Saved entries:

------------------------------------------------

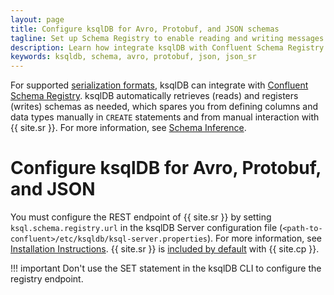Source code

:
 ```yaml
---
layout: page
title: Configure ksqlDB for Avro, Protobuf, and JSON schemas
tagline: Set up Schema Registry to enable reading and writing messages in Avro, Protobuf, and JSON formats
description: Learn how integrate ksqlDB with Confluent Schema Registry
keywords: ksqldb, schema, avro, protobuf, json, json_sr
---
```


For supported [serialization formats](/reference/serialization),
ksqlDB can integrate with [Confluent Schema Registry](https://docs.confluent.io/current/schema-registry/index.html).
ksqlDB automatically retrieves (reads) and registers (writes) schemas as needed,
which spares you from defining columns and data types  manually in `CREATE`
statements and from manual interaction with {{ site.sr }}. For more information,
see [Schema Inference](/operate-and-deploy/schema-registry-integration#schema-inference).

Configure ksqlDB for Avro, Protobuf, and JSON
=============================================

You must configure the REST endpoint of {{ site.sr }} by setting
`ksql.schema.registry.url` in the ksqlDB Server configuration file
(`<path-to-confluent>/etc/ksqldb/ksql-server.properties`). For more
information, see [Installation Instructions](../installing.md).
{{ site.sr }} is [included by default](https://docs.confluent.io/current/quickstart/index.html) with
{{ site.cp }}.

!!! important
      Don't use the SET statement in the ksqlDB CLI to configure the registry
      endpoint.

------------------------------------------------

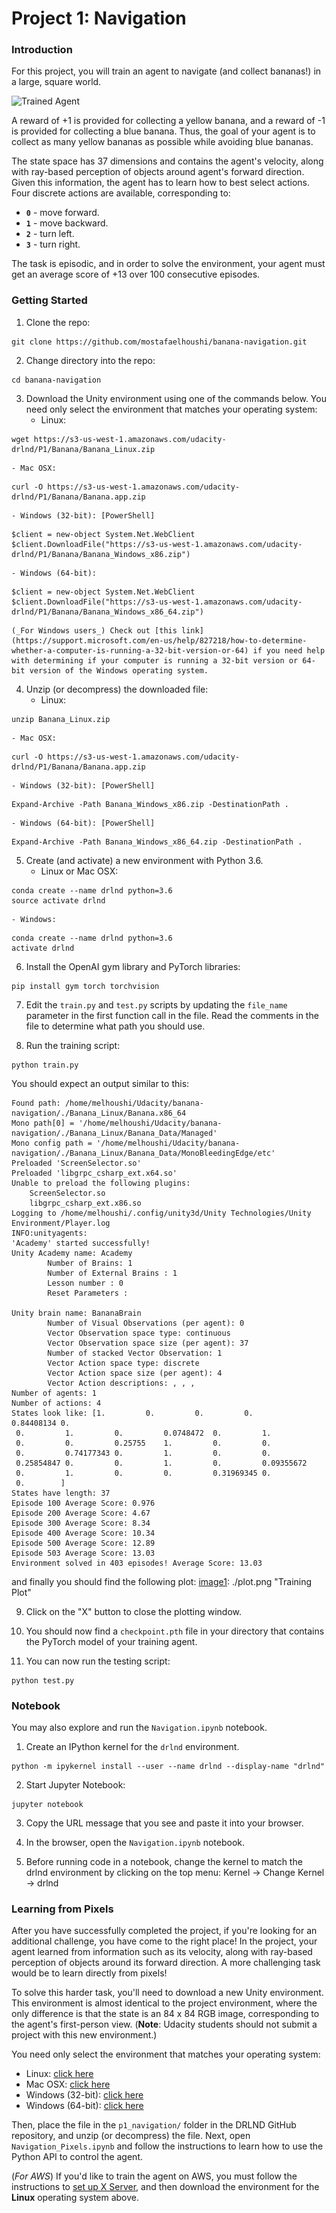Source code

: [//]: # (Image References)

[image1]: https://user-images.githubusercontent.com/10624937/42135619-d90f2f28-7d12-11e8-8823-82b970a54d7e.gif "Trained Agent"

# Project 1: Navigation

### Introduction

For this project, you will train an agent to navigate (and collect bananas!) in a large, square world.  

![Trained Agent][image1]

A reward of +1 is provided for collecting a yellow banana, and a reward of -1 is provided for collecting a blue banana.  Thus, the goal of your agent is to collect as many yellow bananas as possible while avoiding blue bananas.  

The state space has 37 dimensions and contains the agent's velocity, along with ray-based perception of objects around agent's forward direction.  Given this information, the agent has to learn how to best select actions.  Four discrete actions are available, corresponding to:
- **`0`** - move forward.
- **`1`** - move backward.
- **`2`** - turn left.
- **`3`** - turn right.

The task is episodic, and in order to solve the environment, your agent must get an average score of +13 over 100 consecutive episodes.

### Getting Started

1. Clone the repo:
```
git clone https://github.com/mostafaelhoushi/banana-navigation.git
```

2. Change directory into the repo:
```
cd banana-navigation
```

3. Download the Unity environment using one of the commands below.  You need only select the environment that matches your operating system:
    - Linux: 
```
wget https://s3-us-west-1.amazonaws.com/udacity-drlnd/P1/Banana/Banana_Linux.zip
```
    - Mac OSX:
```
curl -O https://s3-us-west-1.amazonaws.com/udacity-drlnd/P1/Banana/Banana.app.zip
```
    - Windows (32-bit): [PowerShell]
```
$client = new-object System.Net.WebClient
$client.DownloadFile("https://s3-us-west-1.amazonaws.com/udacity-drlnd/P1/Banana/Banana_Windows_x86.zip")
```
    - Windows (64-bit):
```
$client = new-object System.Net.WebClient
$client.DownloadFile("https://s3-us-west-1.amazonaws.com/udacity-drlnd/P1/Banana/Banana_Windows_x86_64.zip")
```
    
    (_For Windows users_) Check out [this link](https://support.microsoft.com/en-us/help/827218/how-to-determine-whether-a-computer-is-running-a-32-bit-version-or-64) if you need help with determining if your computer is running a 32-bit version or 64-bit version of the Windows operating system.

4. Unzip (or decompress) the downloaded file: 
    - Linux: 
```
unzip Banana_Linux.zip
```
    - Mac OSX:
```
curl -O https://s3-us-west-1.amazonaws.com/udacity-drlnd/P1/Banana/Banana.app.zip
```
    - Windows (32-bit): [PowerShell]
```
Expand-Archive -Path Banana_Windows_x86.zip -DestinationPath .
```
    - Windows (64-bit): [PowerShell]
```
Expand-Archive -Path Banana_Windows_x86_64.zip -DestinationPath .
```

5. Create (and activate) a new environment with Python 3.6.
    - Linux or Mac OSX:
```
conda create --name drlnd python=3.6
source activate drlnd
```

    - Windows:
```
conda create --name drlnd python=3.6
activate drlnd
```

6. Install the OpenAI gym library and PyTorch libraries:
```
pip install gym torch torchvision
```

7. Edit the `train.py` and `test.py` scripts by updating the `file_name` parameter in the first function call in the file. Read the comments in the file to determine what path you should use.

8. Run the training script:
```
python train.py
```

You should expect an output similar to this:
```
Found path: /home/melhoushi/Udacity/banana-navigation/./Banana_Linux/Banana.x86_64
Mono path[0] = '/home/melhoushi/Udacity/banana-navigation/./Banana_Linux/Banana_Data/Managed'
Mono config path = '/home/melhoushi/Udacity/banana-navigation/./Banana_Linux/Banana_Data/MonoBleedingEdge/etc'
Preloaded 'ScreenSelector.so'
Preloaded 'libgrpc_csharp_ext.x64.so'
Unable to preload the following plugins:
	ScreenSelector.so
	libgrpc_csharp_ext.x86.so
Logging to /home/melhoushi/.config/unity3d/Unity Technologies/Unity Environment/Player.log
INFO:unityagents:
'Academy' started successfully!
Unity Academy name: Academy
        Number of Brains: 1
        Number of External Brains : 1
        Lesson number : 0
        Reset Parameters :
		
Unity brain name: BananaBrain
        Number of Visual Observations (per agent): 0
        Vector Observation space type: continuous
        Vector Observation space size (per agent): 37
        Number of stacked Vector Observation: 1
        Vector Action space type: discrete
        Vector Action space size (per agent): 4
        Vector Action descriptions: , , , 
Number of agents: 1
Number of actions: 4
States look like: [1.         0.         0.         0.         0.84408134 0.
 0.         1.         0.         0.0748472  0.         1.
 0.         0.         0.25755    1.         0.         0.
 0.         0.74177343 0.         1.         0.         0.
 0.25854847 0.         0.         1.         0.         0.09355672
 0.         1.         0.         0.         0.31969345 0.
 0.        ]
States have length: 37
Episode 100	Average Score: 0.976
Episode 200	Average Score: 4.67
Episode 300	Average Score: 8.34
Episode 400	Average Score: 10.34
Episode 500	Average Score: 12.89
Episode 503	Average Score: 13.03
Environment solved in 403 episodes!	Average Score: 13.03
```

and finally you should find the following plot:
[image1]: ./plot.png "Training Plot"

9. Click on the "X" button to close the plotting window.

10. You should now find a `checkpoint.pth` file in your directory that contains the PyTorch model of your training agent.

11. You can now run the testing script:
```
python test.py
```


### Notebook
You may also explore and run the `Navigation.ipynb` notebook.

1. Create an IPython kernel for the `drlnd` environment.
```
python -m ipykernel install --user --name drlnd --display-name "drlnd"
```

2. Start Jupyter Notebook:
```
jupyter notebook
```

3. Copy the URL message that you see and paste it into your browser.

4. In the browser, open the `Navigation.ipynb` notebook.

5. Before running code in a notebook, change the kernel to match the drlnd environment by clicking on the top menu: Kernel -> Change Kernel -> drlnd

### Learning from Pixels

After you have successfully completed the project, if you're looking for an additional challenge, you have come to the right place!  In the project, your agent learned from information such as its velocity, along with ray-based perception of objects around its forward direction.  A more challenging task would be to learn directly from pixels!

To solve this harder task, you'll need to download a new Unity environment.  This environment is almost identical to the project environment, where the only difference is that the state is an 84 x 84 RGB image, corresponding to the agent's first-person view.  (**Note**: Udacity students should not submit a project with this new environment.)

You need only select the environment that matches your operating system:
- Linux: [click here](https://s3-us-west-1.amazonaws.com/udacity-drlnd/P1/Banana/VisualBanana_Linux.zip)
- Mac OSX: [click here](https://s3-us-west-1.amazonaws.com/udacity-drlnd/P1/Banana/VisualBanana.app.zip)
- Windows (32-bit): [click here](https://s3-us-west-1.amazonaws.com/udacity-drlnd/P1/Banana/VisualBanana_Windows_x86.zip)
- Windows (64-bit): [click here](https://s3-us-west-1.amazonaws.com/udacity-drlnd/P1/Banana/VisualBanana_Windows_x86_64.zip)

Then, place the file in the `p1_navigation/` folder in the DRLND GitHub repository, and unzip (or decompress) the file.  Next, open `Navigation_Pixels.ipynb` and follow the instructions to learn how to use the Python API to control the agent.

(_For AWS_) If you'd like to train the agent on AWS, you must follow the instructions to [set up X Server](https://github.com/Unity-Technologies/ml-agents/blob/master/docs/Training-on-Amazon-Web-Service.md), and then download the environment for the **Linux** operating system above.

------------------------------------------------

What you are asked to do:
Copy every line in the entries above that has the string "based" in it.

Answer:
The state space has 37 dimensions and contains the agent's velocity, along with ray-based perception of objects around agent's forward direction.  Given this information, the agent has to learn how to best select actions.  Four discrete actions are available, corresponding to:
After you have successfully completed the project, if you're looking for an additional challenge, you have come to the right place!  In the project, your agent learned from information such as its velocity, along with ray-based perception of objects around its forward direction.  A more challenging task would be to learn directly from pixels!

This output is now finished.